» PROBLEM DETAILS:
Start with the first line of the data and end with the line that holds "## Current Status"; write out each one exactly.

#####

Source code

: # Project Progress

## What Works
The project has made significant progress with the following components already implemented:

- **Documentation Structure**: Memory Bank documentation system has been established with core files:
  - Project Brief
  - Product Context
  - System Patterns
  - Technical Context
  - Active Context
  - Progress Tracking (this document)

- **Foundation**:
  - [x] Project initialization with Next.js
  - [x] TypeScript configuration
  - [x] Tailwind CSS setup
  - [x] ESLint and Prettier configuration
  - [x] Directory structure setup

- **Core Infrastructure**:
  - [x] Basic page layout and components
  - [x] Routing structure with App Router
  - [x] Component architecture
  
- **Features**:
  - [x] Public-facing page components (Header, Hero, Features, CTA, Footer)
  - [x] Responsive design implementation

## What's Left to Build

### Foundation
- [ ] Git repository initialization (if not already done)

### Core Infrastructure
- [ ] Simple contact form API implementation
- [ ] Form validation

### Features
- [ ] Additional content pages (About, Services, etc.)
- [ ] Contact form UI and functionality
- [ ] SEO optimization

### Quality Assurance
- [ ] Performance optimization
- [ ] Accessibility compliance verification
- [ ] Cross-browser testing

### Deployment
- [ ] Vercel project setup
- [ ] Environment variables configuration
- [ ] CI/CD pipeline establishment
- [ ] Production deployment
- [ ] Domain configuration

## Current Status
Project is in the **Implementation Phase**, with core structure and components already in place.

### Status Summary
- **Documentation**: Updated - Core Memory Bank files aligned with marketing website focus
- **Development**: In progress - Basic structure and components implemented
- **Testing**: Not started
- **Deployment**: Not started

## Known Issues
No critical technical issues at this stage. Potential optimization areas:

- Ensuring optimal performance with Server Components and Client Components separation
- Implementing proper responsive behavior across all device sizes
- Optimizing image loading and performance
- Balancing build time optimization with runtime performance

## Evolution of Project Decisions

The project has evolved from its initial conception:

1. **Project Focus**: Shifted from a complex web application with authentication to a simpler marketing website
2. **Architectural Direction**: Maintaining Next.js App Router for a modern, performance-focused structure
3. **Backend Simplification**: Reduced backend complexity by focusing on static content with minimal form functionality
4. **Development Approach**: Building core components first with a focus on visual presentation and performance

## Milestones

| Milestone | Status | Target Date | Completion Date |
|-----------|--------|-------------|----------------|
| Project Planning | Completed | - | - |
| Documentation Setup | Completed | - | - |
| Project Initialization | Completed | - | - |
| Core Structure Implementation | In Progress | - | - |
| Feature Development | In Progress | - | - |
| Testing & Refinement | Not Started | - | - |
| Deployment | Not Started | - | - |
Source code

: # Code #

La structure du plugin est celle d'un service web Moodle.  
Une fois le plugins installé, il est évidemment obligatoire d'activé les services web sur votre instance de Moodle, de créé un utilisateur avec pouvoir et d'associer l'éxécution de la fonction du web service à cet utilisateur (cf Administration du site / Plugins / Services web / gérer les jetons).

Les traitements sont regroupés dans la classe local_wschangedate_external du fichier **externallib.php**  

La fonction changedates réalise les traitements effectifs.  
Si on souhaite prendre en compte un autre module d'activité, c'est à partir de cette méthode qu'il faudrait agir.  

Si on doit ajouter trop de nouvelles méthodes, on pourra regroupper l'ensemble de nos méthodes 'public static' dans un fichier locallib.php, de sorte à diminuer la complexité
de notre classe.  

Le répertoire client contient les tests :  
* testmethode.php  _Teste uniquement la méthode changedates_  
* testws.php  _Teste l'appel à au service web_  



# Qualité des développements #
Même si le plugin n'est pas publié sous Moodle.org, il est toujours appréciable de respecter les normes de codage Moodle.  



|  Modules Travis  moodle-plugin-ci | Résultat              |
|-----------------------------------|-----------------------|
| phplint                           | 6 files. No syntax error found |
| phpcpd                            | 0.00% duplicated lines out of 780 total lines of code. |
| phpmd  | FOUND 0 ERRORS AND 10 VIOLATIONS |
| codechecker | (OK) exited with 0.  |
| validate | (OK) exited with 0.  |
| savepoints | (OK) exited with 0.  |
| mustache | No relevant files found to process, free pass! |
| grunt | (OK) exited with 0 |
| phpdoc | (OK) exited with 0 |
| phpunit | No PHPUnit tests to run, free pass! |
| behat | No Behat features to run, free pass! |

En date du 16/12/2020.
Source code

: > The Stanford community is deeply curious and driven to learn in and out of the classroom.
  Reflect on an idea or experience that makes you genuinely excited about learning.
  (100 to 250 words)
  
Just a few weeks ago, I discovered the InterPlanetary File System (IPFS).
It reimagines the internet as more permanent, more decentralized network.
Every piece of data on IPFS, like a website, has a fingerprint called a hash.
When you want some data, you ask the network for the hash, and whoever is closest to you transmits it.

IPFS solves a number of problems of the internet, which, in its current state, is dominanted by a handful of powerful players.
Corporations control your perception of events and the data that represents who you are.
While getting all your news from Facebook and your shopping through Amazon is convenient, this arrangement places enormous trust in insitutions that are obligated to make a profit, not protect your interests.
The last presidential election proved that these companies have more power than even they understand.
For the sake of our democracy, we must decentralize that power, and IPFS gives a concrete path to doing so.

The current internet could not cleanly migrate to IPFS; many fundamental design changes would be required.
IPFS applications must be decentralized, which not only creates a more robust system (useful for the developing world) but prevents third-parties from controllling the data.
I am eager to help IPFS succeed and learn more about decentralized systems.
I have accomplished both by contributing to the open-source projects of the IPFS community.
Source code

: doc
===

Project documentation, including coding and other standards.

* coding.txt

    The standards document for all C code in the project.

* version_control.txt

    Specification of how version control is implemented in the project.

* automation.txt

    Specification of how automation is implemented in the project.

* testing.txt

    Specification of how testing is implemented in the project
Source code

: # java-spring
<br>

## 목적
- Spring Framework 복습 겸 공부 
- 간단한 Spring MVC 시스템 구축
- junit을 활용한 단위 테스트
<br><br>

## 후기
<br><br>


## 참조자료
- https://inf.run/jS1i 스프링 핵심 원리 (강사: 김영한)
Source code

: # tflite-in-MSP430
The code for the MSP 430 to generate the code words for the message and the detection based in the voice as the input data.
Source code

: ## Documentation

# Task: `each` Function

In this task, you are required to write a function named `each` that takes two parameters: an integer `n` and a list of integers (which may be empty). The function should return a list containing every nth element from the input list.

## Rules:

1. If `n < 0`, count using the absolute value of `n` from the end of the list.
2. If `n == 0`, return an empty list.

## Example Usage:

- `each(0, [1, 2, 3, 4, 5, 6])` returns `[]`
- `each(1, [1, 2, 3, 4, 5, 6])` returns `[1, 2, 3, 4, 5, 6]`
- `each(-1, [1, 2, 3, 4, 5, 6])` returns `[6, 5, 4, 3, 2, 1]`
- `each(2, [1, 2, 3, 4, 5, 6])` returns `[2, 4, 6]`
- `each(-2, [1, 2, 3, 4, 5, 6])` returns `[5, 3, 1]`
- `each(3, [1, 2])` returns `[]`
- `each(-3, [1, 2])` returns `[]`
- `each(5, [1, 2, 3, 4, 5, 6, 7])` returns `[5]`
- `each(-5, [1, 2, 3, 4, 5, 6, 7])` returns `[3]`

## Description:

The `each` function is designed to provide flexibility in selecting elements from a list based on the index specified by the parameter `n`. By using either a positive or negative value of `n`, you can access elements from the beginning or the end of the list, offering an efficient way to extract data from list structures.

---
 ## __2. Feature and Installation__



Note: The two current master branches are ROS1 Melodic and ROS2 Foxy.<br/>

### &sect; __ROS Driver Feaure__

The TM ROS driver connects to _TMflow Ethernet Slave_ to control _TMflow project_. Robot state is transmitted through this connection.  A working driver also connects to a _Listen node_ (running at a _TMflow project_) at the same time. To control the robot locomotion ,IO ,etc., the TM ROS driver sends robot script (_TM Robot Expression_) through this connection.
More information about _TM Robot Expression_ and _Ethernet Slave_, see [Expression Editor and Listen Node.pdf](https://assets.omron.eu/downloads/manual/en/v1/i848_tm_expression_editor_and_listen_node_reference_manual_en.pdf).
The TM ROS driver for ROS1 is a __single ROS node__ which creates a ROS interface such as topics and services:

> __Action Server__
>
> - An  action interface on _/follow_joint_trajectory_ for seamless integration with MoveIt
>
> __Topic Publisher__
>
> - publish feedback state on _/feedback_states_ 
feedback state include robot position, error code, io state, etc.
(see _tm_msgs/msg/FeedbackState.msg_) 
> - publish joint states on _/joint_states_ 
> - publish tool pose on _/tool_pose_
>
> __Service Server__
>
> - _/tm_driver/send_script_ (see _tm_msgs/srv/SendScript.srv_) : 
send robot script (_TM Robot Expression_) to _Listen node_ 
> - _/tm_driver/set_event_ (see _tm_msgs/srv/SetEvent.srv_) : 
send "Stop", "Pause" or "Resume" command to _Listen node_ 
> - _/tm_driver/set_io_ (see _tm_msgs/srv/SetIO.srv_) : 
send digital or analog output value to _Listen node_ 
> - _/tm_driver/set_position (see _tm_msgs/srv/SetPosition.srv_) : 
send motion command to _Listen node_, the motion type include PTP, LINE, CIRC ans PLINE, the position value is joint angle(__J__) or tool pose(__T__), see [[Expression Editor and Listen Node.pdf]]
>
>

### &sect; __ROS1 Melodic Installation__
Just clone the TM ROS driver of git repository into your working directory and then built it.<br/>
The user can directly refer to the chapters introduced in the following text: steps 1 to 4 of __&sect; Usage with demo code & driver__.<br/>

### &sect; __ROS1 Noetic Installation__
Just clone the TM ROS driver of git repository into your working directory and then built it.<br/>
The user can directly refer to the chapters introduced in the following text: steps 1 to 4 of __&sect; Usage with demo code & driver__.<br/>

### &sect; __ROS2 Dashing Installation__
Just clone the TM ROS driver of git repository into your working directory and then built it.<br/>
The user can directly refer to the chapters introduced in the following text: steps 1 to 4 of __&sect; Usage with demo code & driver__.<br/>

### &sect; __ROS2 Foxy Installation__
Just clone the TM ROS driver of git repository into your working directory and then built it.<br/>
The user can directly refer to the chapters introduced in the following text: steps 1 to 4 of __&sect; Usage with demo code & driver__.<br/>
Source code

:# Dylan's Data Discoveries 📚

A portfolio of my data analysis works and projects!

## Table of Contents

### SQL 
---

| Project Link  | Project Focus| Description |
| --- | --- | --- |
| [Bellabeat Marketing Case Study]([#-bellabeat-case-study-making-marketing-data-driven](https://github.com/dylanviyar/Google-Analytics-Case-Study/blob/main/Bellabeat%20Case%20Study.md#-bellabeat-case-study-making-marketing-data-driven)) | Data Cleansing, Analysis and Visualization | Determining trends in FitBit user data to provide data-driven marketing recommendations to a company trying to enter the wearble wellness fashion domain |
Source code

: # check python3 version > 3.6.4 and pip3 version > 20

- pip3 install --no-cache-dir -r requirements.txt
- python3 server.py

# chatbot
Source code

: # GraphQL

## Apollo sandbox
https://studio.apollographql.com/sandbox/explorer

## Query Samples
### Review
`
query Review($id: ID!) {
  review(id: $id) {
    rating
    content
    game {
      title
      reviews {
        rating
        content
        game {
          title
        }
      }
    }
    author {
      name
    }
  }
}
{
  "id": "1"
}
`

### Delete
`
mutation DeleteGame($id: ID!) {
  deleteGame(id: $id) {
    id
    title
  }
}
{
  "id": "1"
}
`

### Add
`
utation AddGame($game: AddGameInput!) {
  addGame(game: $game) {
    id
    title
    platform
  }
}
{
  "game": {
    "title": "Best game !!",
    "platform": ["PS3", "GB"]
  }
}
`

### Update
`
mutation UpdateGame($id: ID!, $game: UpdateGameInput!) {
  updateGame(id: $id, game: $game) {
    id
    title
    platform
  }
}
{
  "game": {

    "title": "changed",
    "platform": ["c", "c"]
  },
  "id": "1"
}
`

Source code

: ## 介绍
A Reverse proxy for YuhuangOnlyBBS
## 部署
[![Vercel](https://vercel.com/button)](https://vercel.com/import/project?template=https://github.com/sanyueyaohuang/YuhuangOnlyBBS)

#####

» FINAL ANSWER:
Source code

: # Project Progress

## What Works
The project has made significant progress with the following components already implemented:

- **Documentation Structure**: Memory Bank documentation system has been established with core files:
  - Project Brief
  - Product Context
  - System Patterns
  - Technical Context
  - Active Context
  - Progress Tracking (this document)

- **Foundation**:
  - [x] Project initialization with Next.js
  - [x] TypeScript configuration
  - [x] Tailwind CSS setup
  - [x] ESLint and Prettier configuration
  - [x] Directory structure setup

- **Core Infrastructure**:
  - [x] Basic page layout and components
  - [x] Routing structure with App Router
  - [x] Component architecture
  
- **Features**:
  - [x] Public-facing page components (Header, Hero, Features, CTA, Footer)
  - [x] Responsive design implementation

## What's Left to Build

### Foundation
- [ ] Git repository initialization (if not already done)

### Core Infrastructure
- [ ] Simple contact form API implementation
- [ ] Form validation

### Features
- [ ] Additional content pages (About, Services, etc.)
- [ ] Contact form UI and functionality
- [ ] SEO optimization

### Quality Assurance
- [ ] Performance optimization
- [ ] Accessibility compliance verification
- [ ] Cross-browser testing

### Deployment
- [ ] Vercel project setup
- [ ] Environment variables configuration
- [ ] CI/CD pipeline establishment
- [ ] Production deployment
- [ ] Domain configuration

## Current Status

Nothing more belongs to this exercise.